(CE:829a-830a)
DAYR MAR BUQTUR (Qamulah). [This entry consists of two articles: History and Architecture.]
History
This famous monastery is situated on the left bank of the Nile to the west of Qamulah. It is without doubt the one mentioned in the thirteenth-century Churches and Monasteries of Egypt.
It is known above all because of one of its monks, Athanasius, who became bishop of Qus in the fourteenth century. He was present at Dayr Mar Buqtur and signed the record of the proceedings as a witness at the enthronement of Timothy, bishop of Qasr Ibrim.
The monastery is named by the seventeenth-century Fathers Protais and François (see Sauneron, 1974, p. 93). J. Vansleb followed their text, being unable to pass beyond Jirja (1677, p. 411; English ed., 1678, p. 246). In 1718 C. Sicard visited it and wrote his account (1982, Vol. 2, p. 227).

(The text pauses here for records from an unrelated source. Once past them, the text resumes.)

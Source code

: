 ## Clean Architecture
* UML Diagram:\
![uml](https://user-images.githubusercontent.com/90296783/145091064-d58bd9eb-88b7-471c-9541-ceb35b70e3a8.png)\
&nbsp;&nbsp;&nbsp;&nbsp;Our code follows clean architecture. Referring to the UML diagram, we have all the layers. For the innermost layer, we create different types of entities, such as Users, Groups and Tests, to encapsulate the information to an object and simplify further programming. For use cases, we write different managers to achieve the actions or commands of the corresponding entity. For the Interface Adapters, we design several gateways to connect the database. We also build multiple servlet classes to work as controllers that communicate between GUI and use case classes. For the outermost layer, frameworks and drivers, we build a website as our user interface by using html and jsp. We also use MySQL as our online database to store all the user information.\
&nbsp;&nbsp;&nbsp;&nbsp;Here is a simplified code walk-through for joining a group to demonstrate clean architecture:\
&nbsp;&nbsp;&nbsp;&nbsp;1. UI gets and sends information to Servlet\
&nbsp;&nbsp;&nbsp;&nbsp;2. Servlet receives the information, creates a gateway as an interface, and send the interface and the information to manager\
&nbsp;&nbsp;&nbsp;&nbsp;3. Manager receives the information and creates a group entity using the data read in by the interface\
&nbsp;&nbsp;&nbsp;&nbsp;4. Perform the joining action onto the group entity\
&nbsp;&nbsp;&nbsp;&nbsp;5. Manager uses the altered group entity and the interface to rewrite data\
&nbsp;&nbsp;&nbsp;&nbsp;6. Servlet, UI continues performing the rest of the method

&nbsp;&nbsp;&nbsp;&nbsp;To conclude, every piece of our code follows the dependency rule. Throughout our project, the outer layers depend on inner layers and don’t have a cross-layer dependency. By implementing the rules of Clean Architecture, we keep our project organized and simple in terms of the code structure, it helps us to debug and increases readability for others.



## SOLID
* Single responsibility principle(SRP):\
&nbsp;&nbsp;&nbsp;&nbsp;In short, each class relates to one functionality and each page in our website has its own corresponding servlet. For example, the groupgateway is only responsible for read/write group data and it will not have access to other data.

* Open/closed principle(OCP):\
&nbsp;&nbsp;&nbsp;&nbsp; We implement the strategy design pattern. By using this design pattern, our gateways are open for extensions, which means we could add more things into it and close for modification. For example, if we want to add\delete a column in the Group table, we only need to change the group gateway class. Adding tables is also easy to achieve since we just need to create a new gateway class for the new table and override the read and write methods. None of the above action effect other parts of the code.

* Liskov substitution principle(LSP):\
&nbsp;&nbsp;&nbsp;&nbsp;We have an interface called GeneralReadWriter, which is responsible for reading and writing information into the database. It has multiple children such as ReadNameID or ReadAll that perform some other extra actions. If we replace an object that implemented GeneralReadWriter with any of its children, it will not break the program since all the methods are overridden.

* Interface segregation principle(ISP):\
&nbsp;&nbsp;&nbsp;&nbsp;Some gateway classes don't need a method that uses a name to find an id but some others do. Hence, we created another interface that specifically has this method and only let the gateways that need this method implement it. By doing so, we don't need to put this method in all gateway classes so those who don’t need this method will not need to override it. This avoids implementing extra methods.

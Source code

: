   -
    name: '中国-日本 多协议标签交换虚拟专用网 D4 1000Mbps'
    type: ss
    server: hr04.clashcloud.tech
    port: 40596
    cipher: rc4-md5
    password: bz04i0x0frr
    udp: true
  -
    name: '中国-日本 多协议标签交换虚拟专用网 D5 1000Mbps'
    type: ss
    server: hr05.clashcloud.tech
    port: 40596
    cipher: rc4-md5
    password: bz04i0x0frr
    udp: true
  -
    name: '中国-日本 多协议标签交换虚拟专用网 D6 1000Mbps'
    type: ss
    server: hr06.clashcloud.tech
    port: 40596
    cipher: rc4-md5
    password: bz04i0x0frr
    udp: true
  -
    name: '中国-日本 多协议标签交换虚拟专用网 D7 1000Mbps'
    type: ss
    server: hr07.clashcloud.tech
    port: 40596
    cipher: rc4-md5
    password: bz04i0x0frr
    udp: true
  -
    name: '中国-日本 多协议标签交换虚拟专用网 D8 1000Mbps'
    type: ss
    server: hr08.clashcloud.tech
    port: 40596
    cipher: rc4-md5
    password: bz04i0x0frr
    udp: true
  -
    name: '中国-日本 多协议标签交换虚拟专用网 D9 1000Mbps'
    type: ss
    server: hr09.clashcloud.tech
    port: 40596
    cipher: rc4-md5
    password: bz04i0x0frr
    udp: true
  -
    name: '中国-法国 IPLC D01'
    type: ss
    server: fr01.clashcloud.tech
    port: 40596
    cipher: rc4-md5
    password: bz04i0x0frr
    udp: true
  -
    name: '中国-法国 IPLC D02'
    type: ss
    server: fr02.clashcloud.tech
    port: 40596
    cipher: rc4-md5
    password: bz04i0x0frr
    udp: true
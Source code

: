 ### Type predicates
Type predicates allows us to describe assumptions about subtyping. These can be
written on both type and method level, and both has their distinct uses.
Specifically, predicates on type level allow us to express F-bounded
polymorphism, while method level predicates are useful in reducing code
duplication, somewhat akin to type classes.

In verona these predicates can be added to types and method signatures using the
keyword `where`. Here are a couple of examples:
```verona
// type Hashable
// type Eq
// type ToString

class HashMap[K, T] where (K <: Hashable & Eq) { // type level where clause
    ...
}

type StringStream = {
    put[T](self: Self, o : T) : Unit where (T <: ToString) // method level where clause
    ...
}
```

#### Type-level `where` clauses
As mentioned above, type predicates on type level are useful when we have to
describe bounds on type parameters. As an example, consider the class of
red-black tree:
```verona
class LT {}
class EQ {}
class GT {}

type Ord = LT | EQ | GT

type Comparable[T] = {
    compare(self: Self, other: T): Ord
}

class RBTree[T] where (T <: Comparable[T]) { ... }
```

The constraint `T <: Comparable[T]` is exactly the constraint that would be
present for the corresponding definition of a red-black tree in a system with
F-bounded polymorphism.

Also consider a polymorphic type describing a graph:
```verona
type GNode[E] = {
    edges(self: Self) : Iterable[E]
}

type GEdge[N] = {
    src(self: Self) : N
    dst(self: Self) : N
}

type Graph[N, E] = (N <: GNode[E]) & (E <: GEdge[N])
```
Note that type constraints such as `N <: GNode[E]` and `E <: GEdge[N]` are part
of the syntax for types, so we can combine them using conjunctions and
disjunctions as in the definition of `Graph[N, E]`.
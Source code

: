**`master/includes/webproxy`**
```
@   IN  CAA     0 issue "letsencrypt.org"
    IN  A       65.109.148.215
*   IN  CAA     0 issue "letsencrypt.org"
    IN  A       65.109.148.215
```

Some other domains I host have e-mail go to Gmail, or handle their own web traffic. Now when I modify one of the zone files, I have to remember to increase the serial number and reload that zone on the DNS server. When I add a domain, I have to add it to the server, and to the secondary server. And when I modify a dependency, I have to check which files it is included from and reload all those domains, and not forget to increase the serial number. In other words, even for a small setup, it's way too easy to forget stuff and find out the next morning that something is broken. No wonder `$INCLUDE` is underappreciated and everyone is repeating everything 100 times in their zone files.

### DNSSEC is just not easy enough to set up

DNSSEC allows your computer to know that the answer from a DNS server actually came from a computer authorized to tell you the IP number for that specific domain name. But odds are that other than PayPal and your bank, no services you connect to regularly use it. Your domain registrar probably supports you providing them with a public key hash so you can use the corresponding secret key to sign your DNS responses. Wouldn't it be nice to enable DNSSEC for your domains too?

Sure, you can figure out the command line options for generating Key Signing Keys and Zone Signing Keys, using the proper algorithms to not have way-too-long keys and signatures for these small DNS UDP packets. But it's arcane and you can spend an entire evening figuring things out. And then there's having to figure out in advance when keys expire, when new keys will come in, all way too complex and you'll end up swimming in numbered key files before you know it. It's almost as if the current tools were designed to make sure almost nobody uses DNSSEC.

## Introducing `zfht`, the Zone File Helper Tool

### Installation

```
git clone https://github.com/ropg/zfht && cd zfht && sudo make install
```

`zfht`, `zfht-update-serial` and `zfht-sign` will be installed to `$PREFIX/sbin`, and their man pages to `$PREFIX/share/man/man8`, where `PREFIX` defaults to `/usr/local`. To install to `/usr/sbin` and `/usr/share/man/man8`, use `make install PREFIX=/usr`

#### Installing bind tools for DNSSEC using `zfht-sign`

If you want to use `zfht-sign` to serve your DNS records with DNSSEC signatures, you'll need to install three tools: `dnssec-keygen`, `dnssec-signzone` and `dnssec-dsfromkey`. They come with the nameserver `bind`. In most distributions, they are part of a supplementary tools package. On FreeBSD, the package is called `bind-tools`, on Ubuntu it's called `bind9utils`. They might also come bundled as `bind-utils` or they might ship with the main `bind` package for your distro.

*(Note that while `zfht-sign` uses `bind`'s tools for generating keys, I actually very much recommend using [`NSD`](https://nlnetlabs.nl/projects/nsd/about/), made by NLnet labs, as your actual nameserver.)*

It had only a single church, noted by S. Clarke (1912, pp. 123- 26). It escaped total destruction in 1917.
RENÉ-GEORGES COQUIN
MAURICE MARTIN, S.J.
Architecture
Dayr Mar Buqtur is now an uninhabited monastic complex surrounded by a wall. Only the old church merits some attention. In this building several phases can be detected. The oldest building to be erected in this spot was a basilica built of mud bricks. Only the outer walls of its naos have been preserved, however. On the basis of the shape of the niches contained in these walls, the church may be dated to the eighth or ninth century. Toward the end of the twelfth century, the church was transformed into a domed oblong church, of which the naos was covered by two domes, with a larger dome above the anterior bay of the nave and a smaller dome over the rear. To the east of the nave was a khurus (room between the naos and the sanctuary) subdivided by transverse arches into three bays of equal size, each covered by a sail vault. In the same way, the three rooms of the eastern sanctuary were originally of approximately the same size. The rooms found there today came into being in modern times, when the church was enlarged toward the north. North of the church is an external portico dating perhaps from the Mamluk period. The bays of this portico were covered originally with genuine pendentive domes that have all fallen down. Examples of this type of dome are rare in Egypt. At the southwest edge of the monastery are a couple of derelict mausoleums from the Ottoman period.